Other sourcebooks can be used at request, but most everything you need to explain your everyday life in Character Sheet format should be found in the d20 Modern core book, so try to stick to that. If there are any more questions about character generation, post them here, but make sure to post your sheets themselves to the other thread so that they are easier to find and sort.


----------



## Vigwyn the Unruly (Jul 24, 2005)

I don't have the book, so I'm relying on the SRD and I have a question. In regular D&D you get an extra feat and extra skill points for being human. However, I don't see any race info in the modern SRD. Is everybody supposed to be human? If so, I'm guessing there aren't any feat/skill bonuses for being human.

Edit: Plus, is human base speed 30'?

Edit again: OK, more questions.

The wealth bonus for Academic is +3, but I think this is too high for my actual position in life. As a postdoc, my wealth bonus would be more like +2. Is it OK for me to use +2 in this game?


----------



## Kerrz (Jul 24, 2005)

Human base speed is 30'. 

The core book assumes that everyone is human, and adjusts accordingly on the Level-Dependent Bonuses chart (giving an extra feat at first level and extra skill points.) I'm trying to find out where the rules are in the SRD, but since they don't have the same chart in the SRD, I think it's mentioned somewhere that you get two bonus feats at first level and one at every level that is a multiple of 3 thereafter, in addition to whatever class-based bonus feats you obtain.
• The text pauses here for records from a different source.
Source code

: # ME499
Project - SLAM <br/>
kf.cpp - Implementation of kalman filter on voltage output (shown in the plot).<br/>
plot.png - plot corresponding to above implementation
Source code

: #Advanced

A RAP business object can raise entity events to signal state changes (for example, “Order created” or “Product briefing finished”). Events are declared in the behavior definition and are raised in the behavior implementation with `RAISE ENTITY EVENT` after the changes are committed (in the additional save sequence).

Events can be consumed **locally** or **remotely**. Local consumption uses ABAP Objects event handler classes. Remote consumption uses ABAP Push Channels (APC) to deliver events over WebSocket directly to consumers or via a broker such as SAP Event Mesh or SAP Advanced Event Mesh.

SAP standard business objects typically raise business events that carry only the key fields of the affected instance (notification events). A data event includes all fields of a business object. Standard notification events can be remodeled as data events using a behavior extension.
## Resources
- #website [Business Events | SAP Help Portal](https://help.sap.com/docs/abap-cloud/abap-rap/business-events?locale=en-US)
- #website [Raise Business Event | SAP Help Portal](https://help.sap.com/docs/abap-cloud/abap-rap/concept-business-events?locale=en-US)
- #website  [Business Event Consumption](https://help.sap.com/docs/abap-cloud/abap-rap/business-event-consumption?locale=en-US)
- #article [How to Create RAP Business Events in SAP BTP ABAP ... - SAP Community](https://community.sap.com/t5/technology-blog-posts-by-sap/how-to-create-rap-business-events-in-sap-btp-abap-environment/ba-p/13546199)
Here is an easier-to-handle SRD. Same information, just a different format.
http://www.systemreferencedocuments.org/modern/roarerbull/Home.php


----------



## Vigwyn the Unruly (Jul 25, 2005)

Cool, thanks!

A couple more questions:

Are we using the Allegiances system?


----------



## Vigwyn the Unruly (Jul 25, 2005)

Cool, thanks!

A couple more questions:

Are we using the Allegiances system?


Edit: OK, I posted my character sheet. Please let me know if everything meets with your approval. I'll clean it up and make it prettier later tonight.


----------



## Kerrz (Jul 25, 2005)

I'm unsure of the Allegiances system. While it is a handy RP tool, I feel that it is easily misused.

I'll allow it at the start, choose your (up to) three Allegiances as you see fit, with decent explanation. However if you feel no particularly strong bonds to anything in particular, do not feel pressured to use them.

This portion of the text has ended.